All of the counselors and navigators are available to any member of the public to help, even if they aren’t able to sign up online yet. While they can’t recommend one specific plan or course of action, they can help people make an informed decision on a course of action.
Lindsay Love, Planned Parenthood’s communications manager, said that, like other groups with people on hand to help, the open enrollment period has been mostly informational so far.
With Planned Parenthood employees also geared up for outreach programs across the state, she hopes that people will use the available services.
“As navigators and assisters, we really exist to do the heavy lifing and the hand-holding to walk them through the process,” Love said. “One thing that we know as we launch any big program is that there are things to work out.
“What we’ve found on the ground here in Montana is it makes the role of in-person, real live bodies in Montana even more important. They need to know that they can actually talk to a human or meet with a human face-to-face to get some answers.”
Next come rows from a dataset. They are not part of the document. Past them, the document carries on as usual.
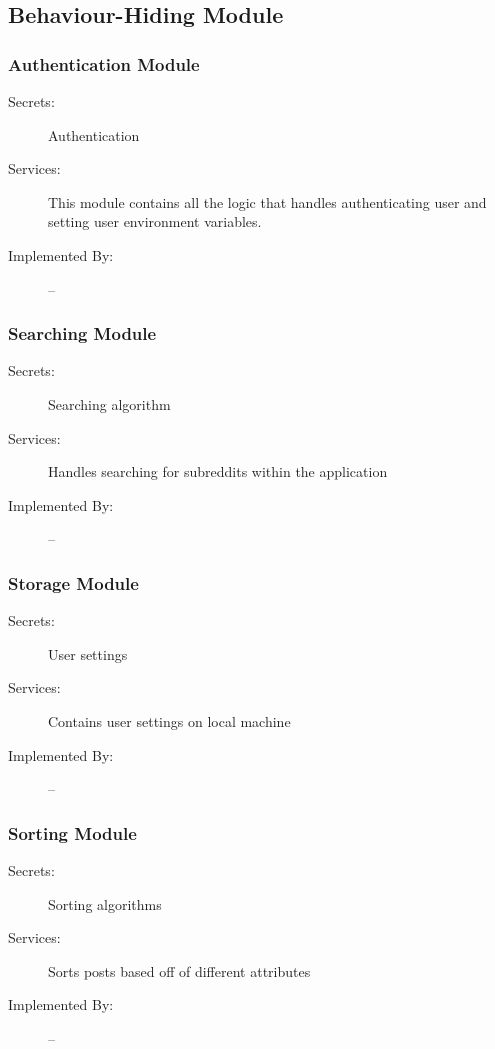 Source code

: \documentclass[12pt,fleqn]{article}
\begin{document}
\subsection{Behaviour-Hiding Module}

\subsubsection{Authentication Module}
\begin{description}
\item[Secrets:] Authentication
\item[Services:] This module contains all the logic that handles authenticating user and setting user environment variables. 
\item[Implemented By:] --
\end{description}

\subsubsection{Searching Module}
\begin{description}
\item[Secrets:] Searching algorithm
\item[Services:] Handles searching for subreddits within the application 
\item[Implemented By:] --
\end{description}

\subsubsection{Storage Module}
\begin{description}
\item[Secrets:] User settings
\item[Services:] Contains user settings on local machine
\item[Implemented By:] --
\end{description}

\subsubsection{Sorting Module}
\begin{description}
\item[Secrets:] Sorting algorithms
\item[Services:] Sorts posts based off of different attributes
\item[Implemented By:] --
\end{description}
\end{document}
Many of those tasked with helping others navigate the health insurance marketplace encouraged others to use the problems signing up as an opportunity to get as educated and informed as possible before making a decision.
“Is it disappointing that we haven’t been able to access the enrollment forms?” Jagers asked. “It is but we need to keep things in perspective knowing that there’s a 6 month enrollment period. There’s an opportunity for people to really go out and take a look at what their options are.”